The pschycololigcal effects can do much greater damage. The bodies the men and women have in 90 percent of these commercials are probably make up 10 percent of the population. Models pedaling their lotions and anti-pimple cream while commanding radiant skin and supposedly dandruff ridden heads, tossing lush, glowing hair around their shoulders, can hurt much more than a germ infested cruise ever could. Flat stomachs and muscled arms abound. If you buy this, you look like this and feel like this. Oh, really? I hadn't heard a Porsche and Old Spice were the paths to Enlightenment.

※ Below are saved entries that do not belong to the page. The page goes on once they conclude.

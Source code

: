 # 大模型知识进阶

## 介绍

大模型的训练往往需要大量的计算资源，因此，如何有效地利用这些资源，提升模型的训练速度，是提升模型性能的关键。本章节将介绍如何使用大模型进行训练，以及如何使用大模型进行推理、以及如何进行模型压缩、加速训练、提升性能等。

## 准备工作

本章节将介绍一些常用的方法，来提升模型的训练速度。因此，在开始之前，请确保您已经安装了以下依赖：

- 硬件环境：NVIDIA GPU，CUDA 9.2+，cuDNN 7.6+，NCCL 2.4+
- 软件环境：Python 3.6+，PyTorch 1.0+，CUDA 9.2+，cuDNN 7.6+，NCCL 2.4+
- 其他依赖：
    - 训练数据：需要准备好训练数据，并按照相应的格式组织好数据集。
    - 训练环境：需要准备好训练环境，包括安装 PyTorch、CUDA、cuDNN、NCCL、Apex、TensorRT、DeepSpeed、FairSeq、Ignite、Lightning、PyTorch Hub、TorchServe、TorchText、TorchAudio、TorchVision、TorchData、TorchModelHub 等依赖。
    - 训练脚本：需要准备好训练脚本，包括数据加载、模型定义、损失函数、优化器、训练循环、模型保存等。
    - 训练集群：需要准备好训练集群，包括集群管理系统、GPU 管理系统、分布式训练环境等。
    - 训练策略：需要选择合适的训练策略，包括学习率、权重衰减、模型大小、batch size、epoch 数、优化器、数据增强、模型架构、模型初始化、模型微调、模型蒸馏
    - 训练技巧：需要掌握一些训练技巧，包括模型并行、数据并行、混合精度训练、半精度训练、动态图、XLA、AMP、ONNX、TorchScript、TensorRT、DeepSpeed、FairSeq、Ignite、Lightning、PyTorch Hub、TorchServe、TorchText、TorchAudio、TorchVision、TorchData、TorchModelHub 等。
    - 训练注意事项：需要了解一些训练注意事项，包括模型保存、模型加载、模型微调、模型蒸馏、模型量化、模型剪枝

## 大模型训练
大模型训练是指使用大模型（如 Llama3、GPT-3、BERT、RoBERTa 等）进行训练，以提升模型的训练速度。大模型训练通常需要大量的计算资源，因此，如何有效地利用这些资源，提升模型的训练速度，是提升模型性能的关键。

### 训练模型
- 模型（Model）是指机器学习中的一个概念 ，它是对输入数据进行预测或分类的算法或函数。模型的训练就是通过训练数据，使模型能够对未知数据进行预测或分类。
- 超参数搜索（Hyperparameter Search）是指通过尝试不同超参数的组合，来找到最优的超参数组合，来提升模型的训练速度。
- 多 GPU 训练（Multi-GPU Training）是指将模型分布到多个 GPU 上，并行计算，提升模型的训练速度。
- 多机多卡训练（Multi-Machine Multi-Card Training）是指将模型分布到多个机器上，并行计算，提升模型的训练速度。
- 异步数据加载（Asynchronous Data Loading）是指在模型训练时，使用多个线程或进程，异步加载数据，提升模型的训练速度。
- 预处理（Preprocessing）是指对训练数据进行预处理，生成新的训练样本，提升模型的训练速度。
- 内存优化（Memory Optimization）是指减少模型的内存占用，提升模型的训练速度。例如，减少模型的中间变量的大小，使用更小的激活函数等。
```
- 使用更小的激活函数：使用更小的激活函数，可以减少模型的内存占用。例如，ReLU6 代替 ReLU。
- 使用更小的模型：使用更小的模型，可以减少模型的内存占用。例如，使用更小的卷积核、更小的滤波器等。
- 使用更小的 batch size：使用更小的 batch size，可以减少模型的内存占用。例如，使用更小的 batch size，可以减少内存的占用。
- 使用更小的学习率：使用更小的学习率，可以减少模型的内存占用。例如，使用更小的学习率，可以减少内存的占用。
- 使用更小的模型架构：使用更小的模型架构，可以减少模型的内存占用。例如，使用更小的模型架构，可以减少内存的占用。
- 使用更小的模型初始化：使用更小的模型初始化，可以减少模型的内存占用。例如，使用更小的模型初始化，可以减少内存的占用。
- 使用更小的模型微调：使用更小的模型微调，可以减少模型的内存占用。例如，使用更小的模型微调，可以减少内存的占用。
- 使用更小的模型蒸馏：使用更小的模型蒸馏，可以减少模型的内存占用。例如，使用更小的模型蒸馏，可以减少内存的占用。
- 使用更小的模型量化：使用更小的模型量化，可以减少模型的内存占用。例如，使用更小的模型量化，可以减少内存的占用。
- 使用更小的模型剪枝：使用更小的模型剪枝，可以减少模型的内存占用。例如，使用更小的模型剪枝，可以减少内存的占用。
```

And now, not only do these companies harangue you with their wares, promising you a full life, with great wisdom, beauty, success and happiness, they are now armed with cookies, tracking mechanisms designed to follow what you follow and send the trail back to the advertisers. These things are designed to wrangle all your greatest likes, insecurities, and standard of living into one great package where they can blitzkrieg your senses with even more of their bile. Even now there are "super cookies." These, as their title suggests, are much greater than your average "cookie." Once upon a time you were able to delete these hound sniffing mechanisms, now, alas, you are not. God knows what else is being developed or is already out there in cyber-space, targeting not only the masses, but you personally. What other devious plots have this conspiracy-like level of companies hatched now that they have you one on one? I do not know, but I am sure that instead of sociologists, they now have psychologists in their employ.
Keep your eyes open.
I was also taken by the information about supercookies. It seems like every time we (consumers) do what we are instructed to do in order to protect our privacy they (companies) develop something new to keep tracking us. The unfortunate thing about this cat and mouse chase is that the consumer is always at a disadvantage because they lack the resources or time to keep clearing their browsers. I must also point out that your point on achieving “enlightenment” through shopping was clever! It made me wonder if the latest incarnation of the Buddha shops online like the rest of us and, if he does, will he have the same concerns about privacy as we do?